Blue-yellow colorblindness refers to the inability to distinguish between blue and yellow objects.
As mentioned earlier, the brain uses wavelength to determine what color something is.
Yellow light waves are shorter than those of blue, so the brain treats them differently.
Therefore, people with blue-yellow colorblindness can’t tell the difference between blue and yellow objects, such as blue skies versus yellow tinged clouds.
Monochromacy is where a person has only one type of cone cell, meaning that he/she has no rod cells (which are responsible for color vision).
This means that the person is completely colorblind – missing the capability to see colors, though they can still see light and dark.
People with this form of colorblindness are also known as achromats.

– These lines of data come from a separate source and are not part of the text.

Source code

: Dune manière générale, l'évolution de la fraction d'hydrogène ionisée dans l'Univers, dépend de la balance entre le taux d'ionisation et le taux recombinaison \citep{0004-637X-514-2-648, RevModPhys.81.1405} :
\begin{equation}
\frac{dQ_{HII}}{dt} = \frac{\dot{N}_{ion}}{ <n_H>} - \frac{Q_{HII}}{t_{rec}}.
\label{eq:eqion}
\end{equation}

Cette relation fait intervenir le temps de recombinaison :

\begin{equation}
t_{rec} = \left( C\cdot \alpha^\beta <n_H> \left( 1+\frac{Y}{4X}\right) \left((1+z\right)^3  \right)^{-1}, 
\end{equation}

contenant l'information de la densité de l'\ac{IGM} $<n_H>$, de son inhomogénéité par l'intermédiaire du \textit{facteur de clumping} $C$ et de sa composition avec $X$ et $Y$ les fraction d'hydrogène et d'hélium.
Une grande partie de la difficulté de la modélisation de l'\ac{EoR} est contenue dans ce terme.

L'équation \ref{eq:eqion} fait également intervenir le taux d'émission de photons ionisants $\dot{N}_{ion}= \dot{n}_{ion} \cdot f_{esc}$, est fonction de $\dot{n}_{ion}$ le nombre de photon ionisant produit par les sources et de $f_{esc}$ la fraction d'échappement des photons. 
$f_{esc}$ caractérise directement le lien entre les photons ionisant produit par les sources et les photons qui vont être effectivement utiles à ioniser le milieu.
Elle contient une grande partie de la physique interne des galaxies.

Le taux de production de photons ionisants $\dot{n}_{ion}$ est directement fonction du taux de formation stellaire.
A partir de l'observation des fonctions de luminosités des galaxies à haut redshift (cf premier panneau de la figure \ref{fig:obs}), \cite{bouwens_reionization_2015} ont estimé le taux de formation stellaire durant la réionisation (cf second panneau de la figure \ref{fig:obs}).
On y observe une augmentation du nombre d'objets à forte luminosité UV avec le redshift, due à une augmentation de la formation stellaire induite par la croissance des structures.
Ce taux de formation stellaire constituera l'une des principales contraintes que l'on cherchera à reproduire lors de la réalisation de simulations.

Some people with achromatism are born with it; others develop it later in life. It may occur at any age.
The cause of achromatism is unknown. Chromatopsia is a rare condition which causes achromatism.
In conclusion, the Ishihara Test is used to determine whether someone has color blindness, but if you are an aspiring pilot who has failed a color blindness test, don’t be immediately discouraged, as people who are color blind can fly planes.
The Ishihara Test helps determine if someone has sufficient color vision to safely fly a plane.
If you fail the Ishihara Test, you will be given additional testing to see if you have sufficient color vision to fly.